- **YOUR OBJECTIVE**: Exactly the lines from the one holding "Using the Helmholtz" through the final line of the data are wanted, copied as written.

- **AVAILABLE DATA**:
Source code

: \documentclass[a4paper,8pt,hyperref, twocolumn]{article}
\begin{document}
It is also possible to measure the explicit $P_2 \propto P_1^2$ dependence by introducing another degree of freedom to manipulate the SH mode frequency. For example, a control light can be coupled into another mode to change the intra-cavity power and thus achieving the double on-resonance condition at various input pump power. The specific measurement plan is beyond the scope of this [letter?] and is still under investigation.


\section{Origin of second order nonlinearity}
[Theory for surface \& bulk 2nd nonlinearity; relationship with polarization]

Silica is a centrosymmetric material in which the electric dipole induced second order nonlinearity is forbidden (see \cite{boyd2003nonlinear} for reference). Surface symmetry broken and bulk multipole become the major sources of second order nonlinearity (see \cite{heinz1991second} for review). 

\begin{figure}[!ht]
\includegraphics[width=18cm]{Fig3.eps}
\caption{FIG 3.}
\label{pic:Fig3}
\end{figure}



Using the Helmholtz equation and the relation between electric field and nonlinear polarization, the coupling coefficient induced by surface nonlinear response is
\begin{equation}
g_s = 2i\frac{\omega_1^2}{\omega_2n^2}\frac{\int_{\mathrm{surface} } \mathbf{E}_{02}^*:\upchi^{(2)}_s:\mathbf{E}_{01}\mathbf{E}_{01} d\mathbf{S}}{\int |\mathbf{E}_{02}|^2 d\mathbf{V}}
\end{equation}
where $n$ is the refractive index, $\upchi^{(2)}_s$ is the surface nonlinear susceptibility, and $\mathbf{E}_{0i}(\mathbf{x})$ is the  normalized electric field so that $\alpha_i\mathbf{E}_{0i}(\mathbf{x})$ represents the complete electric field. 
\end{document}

- **SOLUTION TO THIS PROBLEM**:
Using the Helmholtz equation and the relation between electric field and nonlinear polarization, the coupling coefficient induced by surface nonlinear response is
\begin{equation}
g_s = 2i\frac{\omega_1^2}{\omega_2n^2}\frac{\int_{\mathrm{surface} } \mathbf{E}_{02}^*:\upchi^{(2)}_s:\mathbf{E}_{01}\mathbf{E}_{01} d\mathbf{S}}{\int |\mathbf{E}_{02}|^2 d\mathbf{V}}
\end{equation}
where $n$ is the refractive index, $\upchi^{(2)}_s$ is the surface nonlinear susceptibility, and $\mathbf{E}_{0i}(\mathbf{x})$ is the  normalized electric field so that $\alpha_i\mathbf{E}_{0i}(\mathbf{x})$ represents the complete electric field. 
\end{document}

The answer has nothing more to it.